I share Maraniss’s belief. Chance does play a part in the
way our lives unfold. I’ll never forget the line Ian Frazier uses in his great Family (1994) to describe the beginning of the attack at
Chancellorville that killed several of his Ohio ancestors: “In the next
instant, History, that force which always seems to choose people who are richer
or poorer or in a different place, caught my relatives and the rest of the 55th
square on the point of the chin.” That’s the way history works. If you happen
to be in the wrong place at the wrong time – look out!

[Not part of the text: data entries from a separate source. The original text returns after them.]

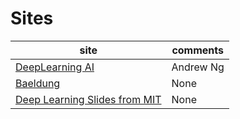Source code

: # Sites

|site|comments|
| --- | --- |
|[DeepLearning AI](https://www.deeplearning.ai/short-courses/chatgpt-prompt-engineering-for-developers/)| Andrew Ng | 
|[Baeldung](https://www.baeldung.com/cs/)| None|
|[Deep Learning Slides from MIT](http://introtodeeplearning.com/slides/6S191_MIT_DeepLearning_L1.pdf)| None|




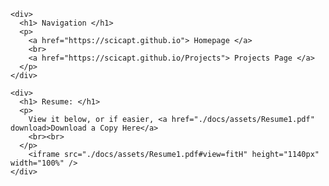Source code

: <html>
  <meta http-equiv="X-UA-Compatible" content="IE=edge">
  <meta name="viewport" content="width=device-width, initial-scale=1, shrink-to-fit=no">
  <body>

    <div>
      <h1> Navigation </h1>
      <p>
        <a href="https://scicapt.github.io"> Homepage </a>
        <br>
        <a href="https://scicapt.github.io/Projects"> Projects Page </a>
      </p>
    </div>
    
    <div>
      <h1> Resume: </h1>
      <p>
        View it below, or if easier, <a href="./docs/assets/Resume1.pdf" download>Download a Copy Here</a>
        <br><br>
      </p>
        <iframe src="./docs/assets/Resume1.pdf#view=fitH" height="1140px" width="100%" />
    </div>

  </body>
</html>
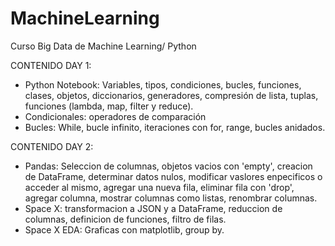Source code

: # MachineLearning
Curso Big Data de Machine Learning/ Python

CONTENIDO DAY 1:
- Python Notebook: Variables, tipos, condiciones, bucles, funciones, clases, objetos, diccionarios, generadores, compresión de lista, tuplas, funciones (lambda, map, filter y reduce).
- Condicionales: operadores de comparación
- Bucles: While, bucle infinito, iteraciones con for, range, bucles anidados.

CONTENIDO DAY 2:
- Pandas: Seleccion de columnas, objetos vacios con 'empty', creacion de DataFrame, determinar datos nulos, modificar vaslores enpecificos o acceder al mismo, agregar una nueva fila, eliminar fila con 'drop', agregar columna, mostrar columnas como listas, renombrar columnas.
- Space X: transformacion a JSON y a DataFrame, reduccion de columnas, definicion de funciones, filtro de filas.
- Space X EDA: Graficas con matplotlib, group by.


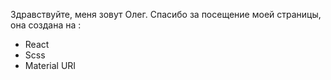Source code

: Здравствуйте, меня зовут Олег.
Спасибо за посещение моей страницы, она создана на : 
- React 
- Scss
- Material URI


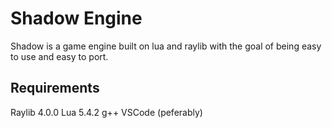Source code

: # Shadow Engine
Shadow is a game engine built on lua and raylib with the goal of being easy to use and easy to port. 

## Requirements
Raylib 4.0.0
Lua 5.4.2
g++
VSCode (peferably)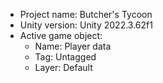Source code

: <!-- UNITY CODE ASSIST INSTRUCTIONS START -->
- Project name: Butcher's Tycoon
- Unity version: Unity 2022.3.62f1
- Active game object:
  - Name: Player data
  - Tag: Untagged
  - Layer: Default
<!-- UNITY CODE ASSIST INSTRUCTIONS END -->
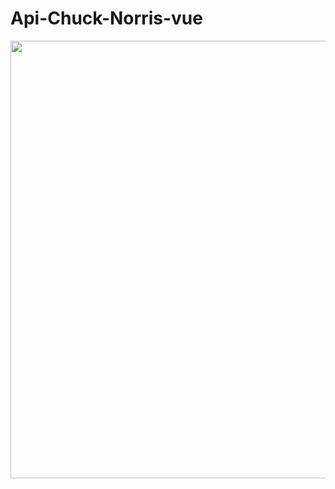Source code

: # Api-Chuck-Norris-vue

<div align="center">
    <img src="https://user-images.githubusercontent.com/57021901/165000936-e56f7abe-0cbc-431d-89dc-c9dbe705ba1c.png" width="700px" />
</div>
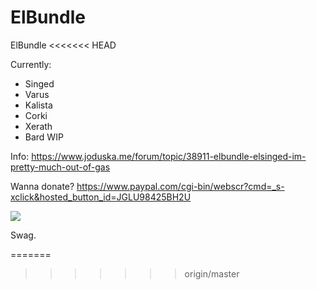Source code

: # ElBundle
ElBundle
<<<<<<< HEAD

Currently:

- Singed
- Varus
- Kalista
- Corki
- Xerath
- Bard WIP

Info: https://www.joduska.me/forum/topic/38911-elbundle-elsinged-im-pretty-much-out-of-gas

Wanna donate? https://www.paypal.com/cgi-bin/webscr?cmd=_s-xclick&hosted_button_id=JGLU98425BH2U

![](https://img.joduska.me/?q=https://s3.amazonaws.com/f.cl.ly/items/0k1u3H0v3Q3r3S1d1X0D/elsinged.png)

Swag.

=======
>>>>>>> origin/master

However, at least two reviewers have criticized Maraniss’s
theory. Jill Lepore, in her “Obama, The Prequel” (The New Yorker, June 25, 2012), says:
There is something quite searching and wonderful about
seeing much of history as a chaos of chance. It has a few pitfalls, however.
One is that it renders brutality, as a driver of the course of human events,
hard to see and even harder to gauge. Politics and economics appear in
Maraniss’s account, in carefully researched detail: slavery and abolition, Jim
Crow and civil rights in the United States, and colonialism in Kenya and
Indonesia. But they can seem like richly painted stage cloth. Another
difficulty is that telling the story of the President’s ancestors to explain
how the President became the President is a teleological project, and a
teleologist who embraces randomness is in some danger of finding himself unable
to decide which details to include and which to leave out.
Darryl Pinckney, in his “Young Barry Wins” (The New York
Review of Books, August 16, 2012), has a
different complaint: “But if Dreams from My Father is Obama’s declaration of selfhood, it is his
self-definition that Maraniss tries to take away from him by recasting him not
as self-invented, but as the sum of inherited characteristics and traumatic
circumstances.”
But I don’t think Maraniss is saying that “inherited
characteristics and traumatic circumstances” are the only causes in Obama’s
history. He treats them as among the multiplicity of causes in play at all
times, in all humans. As Lepore points out, “By no means does Maraniss believe
only in chaos. He has a passion for chance, but also a belief in order and a
commitment to evidence.”
Is brutality “hard to see” in Maraniss’s account? It mightn’t
be emphasized to the degree that it is in, say, Manning Marable’s Malcolm X:
A Life of Reinvention, but it’s implicit, I
submit, in Maraniss’s coverage of slavery, civil rights, colonialism, etc.
What I like about Maraniss’s theory is that it treats chance,
accident and mistake the way, say, Carlyle treats heroes, and Marx treats relations of production, that is, as bright threads in history’s causal tapestry.